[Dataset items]
+ + +
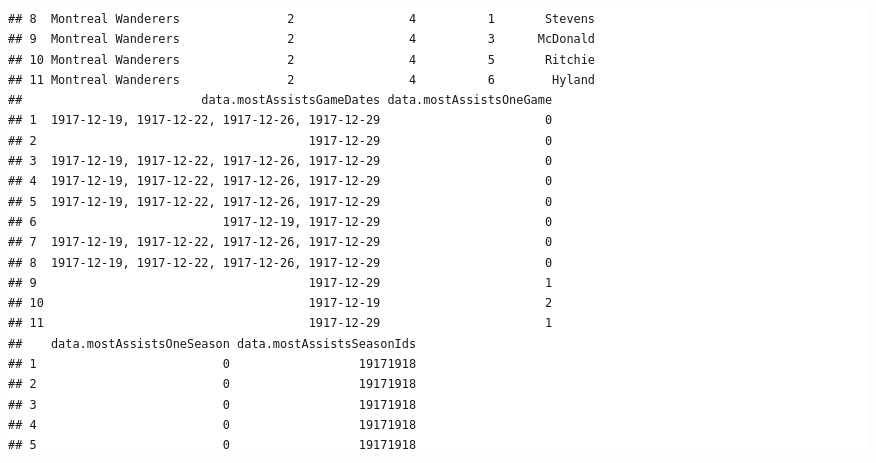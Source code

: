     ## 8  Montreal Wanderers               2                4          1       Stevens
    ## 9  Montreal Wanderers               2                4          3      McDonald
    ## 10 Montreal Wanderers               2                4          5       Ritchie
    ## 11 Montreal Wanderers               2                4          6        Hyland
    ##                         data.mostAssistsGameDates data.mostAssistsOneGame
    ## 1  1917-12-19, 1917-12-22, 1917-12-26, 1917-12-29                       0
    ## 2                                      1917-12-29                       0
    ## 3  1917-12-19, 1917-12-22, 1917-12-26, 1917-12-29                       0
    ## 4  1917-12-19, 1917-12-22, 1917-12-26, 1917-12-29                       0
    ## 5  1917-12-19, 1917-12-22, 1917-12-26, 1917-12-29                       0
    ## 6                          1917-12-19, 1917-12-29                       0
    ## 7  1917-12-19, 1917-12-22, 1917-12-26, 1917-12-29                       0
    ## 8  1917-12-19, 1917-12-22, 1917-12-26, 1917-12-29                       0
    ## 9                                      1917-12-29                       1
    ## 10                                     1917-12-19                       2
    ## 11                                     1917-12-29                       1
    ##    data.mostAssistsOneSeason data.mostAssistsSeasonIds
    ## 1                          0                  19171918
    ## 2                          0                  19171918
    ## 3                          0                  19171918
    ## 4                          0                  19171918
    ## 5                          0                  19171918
+ + +
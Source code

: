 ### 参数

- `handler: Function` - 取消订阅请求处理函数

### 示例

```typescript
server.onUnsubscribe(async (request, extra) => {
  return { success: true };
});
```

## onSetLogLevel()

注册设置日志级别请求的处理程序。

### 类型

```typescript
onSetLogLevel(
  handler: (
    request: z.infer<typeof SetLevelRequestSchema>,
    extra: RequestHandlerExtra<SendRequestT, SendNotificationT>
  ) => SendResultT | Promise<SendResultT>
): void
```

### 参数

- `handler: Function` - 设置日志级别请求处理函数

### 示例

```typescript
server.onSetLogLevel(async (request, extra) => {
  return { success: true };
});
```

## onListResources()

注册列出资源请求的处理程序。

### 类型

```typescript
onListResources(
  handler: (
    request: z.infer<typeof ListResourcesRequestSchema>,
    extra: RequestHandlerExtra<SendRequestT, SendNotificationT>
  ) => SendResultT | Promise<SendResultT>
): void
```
+ + +
■ TASK TO CARRY OUT: Wherever the string "Wanderers" appears in the records above, copy the line it sits in.

■ SOLUTION:
:     ## 8  Montreal Wanderers               2                4          1       Stevens
    ## 9  Montreal Wanderers               2                4          3      McDonald
    ## 10 Montreal Wanderers               2                4          5       Ritchie
    ## 11 Montreal Wanderers               2                4          6        Hyland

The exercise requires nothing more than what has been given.